• [EXERCISE DESCRIPTION] Retype exactly, and only, the lines from the one that contains "由于 Minecraft 原版服务端核心对多线程的支持并不友好，为了更好的支持多线程，使用" through the final line of the entries.
━━━━━ WORKING DATA ━━━━━
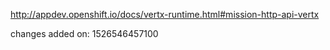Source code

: http://appdev.openshift.io/docs/vertx-runtime.html#mission-http-api-vertx

 
 changes added on: 1526546457100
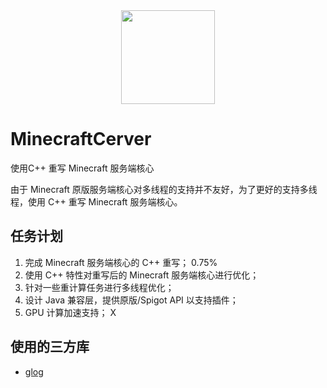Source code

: <div align=center>
<img src="https://s2.loli.net/2022/08/10/POZxDkeq7vISwRo.png" width="150"/>
</div>

# MinecraftCerver
 使用C++ 重写 Minecraft 服务端核心

由于 Minecraft 原版服务端核心对多线程的支持并不友好，为了更好的支持多线程，使用 C++ 重写 Minecraft 服务端核心。

## 任务计划

1. 完成 Minecraft 服务端核心的 C++ 重写；  0.75%
2. 使用 C++ 特性对重写后的 Minecraft 服务端核心进行优化；
3. 针对一些重计算任务进行多线程优化；
4. 设计 Java 兼容层，提供原版/Spigot API 以支持插件；
5. GPU 计算加速支持；  X

## 使用的三方库

- [glog](https://github.com/google/glog)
━━━━━
• [THE COMPLETED TASK]
由于 Minecraft 原版服务端核心对多线程的支持并不友好，为了更好的支持多线程，使用 C++ 重写 Minecraft 服务端核心。

## 任务计划

1. 完成 Minecraft 服务端核心的 C++ 重写；  0.75%
2. 使用 C++ 特性对重写后的 Minecraft 服务端核心进行优化；
3. 针对一些重计算任务进行多线程优化；
4. 设计 Java 兼容层，提供原版/Spigot API 以支持插件；
5. GPU 计算加速支持；  X

## 使用的三方库

- [glog](https://github.com/google/glog)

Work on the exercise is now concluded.